AIM OF THE EXERCISE: Word for word, transcribe the data below from the line with "- 《Python编程从入门到实践》（*Python Crash Course*）" to the line with "- 《Python高级编程》（*Expert Python", keeping both of those lines.

EXERCISE DATA:
· · · ·
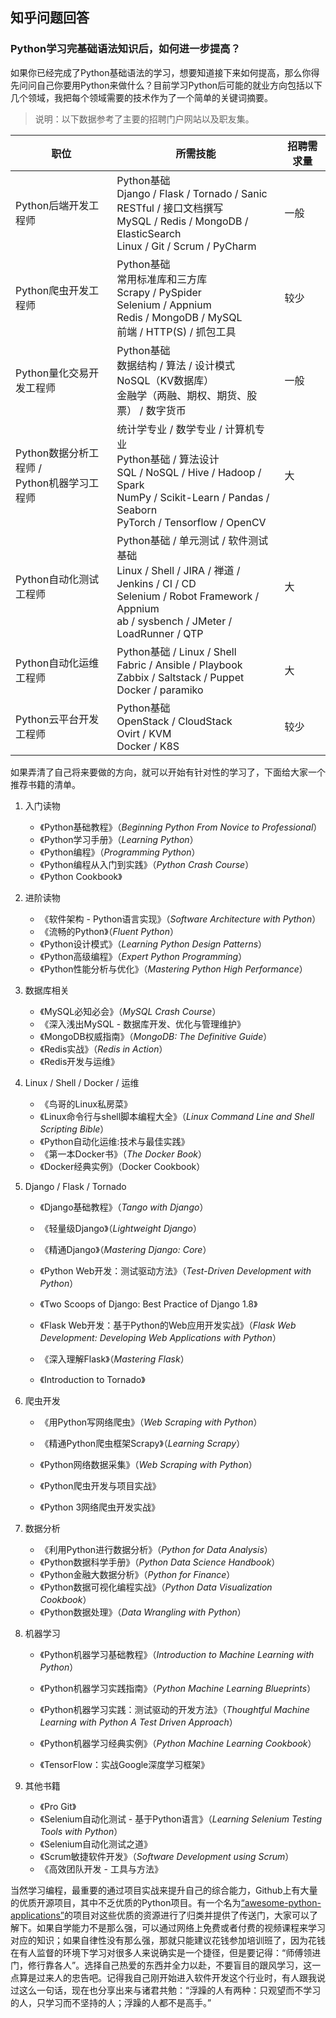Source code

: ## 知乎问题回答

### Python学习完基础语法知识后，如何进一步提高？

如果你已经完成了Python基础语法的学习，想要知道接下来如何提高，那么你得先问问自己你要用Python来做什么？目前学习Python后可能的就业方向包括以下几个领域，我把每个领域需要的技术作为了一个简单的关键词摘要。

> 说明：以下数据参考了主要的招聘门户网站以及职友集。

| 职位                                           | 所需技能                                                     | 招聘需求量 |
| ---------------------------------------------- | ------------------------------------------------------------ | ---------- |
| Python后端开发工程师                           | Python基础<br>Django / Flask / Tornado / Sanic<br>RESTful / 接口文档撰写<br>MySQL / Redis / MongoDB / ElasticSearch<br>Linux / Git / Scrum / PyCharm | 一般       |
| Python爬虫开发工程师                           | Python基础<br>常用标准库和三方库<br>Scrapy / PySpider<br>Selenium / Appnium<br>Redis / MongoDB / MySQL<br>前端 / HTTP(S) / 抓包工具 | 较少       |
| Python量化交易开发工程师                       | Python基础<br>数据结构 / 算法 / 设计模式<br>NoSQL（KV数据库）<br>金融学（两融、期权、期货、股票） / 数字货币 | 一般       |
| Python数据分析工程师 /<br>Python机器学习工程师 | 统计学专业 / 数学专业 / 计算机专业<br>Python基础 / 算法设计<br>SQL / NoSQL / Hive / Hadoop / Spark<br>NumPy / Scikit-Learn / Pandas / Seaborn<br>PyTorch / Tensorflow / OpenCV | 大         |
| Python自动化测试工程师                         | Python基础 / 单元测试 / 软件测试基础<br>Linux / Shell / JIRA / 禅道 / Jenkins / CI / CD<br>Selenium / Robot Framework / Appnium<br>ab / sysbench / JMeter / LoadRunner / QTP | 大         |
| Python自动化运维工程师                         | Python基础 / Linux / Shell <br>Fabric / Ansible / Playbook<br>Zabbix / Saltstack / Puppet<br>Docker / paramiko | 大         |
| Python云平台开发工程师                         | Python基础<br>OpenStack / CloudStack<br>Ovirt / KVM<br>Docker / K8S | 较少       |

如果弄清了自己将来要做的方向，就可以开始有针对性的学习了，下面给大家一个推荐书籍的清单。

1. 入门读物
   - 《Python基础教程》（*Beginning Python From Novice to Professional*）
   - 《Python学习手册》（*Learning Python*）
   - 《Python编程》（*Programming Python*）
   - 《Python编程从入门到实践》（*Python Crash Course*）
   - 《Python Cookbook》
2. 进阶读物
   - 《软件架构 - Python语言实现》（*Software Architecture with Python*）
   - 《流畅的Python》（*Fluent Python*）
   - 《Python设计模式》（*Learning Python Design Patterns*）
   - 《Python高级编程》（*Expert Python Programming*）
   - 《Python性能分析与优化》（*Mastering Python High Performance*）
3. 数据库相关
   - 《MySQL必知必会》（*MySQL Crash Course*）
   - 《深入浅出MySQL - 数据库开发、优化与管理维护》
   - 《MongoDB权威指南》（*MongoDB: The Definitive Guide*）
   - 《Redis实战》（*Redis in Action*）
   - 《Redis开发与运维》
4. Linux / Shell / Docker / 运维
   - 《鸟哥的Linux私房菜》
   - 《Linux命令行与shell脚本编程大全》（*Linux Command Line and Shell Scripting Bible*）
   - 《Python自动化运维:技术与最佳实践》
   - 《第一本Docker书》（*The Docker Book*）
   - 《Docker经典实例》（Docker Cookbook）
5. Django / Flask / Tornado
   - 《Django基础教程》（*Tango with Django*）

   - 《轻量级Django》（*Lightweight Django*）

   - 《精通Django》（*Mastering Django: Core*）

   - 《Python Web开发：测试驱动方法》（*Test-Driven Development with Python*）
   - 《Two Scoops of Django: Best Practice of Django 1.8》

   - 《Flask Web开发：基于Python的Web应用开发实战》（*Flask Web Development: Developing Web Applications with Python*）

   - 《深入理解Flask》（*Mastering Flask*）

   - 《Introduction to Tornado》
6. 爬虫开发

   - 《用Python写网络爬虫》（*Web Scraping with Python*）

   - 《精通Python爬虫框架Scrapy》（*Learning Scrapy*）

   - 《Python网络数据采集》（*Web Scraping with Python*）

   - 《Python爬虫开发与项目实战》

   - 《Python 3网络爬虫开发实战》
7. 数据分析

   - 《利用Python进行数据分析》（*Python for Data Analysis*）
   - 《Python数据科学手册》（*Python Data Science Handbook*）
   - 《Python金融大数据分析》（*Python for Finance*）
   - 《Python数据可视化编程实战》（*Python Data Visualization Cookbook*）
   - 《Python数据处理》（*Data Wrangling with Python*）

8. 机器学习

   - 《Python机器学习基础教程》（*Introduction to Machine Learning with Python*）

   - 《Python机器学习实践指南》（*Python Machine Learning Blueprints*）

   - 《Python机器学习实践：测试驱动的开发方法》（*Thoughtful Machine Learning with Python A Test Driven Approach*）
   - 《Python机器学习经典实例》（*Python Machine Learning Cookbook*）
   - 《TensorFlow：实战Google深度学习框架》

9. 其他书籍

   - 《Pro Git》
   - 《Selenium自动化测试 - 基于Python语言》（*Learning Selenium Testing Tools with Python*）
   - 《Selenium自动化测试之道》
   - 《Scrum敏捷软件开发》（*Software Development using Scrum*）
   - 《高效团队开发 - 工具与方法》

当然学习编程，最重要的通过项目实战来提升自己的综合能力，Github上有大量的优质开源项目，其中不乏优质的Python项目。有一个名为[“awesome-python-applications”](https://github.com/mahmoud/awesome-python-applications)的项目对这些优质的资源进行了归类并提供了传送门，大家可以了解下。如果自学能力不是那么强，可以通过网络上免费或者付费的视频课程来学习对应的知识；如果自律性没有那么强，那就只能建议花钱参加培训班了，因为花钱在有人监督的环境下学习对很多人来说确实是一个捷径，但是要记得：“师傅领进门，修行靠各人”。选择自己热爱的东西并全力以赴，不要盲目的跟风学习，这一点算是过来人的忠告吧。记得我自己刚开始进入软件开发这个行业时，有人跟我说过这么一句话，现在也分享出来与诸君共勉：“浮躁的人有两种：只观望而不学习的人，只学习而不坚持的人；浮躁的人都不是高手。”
· · · ·
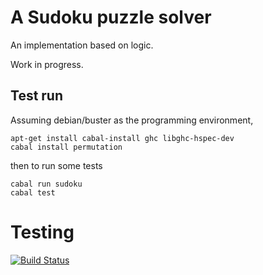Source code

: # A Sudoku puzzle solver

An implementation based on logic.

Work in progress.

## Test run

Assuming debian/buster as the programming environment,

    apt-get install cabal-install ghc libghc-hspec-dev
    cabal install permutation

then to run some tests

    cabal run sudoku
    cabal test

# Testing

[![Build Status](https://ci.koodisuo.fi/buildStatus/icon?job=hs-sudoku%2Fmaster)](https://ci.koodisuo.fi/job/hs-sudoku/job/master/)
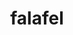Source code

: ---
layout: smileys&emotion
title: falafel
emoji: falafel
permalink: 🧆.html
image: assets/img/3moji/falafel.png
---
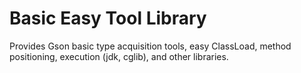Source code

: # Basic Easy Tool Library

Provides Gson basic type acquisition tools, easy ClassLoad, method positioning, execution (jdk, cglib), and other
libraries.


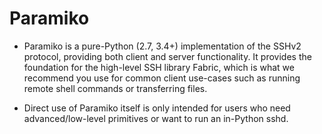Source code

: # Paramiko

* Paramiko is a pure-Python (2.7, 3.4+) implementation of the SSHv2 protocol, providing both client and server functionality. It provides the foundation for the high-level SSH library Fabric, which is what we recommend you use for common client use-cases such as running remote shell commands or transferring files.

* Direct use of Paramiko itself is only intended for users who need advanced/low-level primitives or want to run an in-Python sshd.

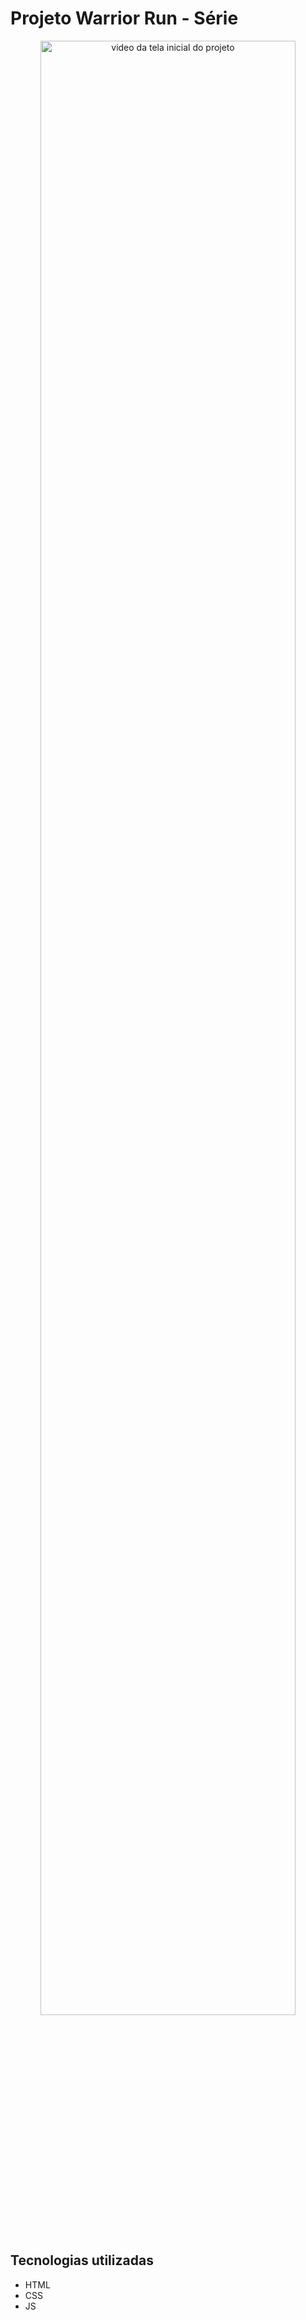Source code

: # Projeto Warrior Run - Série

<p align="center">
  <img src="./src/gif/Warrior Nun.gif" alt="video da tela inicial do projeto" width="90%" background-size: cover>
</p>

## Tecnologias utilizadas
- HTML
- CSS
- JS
· · · ·
TASK ANSWER:
   - 《Python编程从入门到实践》（*Python Crash Course*）
   - 《Python Cookbook》
2. 进阶读物
   - 《软件架构 - Python语言实现》（*Software Architecture with Python*）
   - 《流畅的Python》（*Fluent Python*）
   - 《Python设计模式》（*Learning Python Design Patterns*）
   - 《Python高级编程》（*Expert Python Programming*）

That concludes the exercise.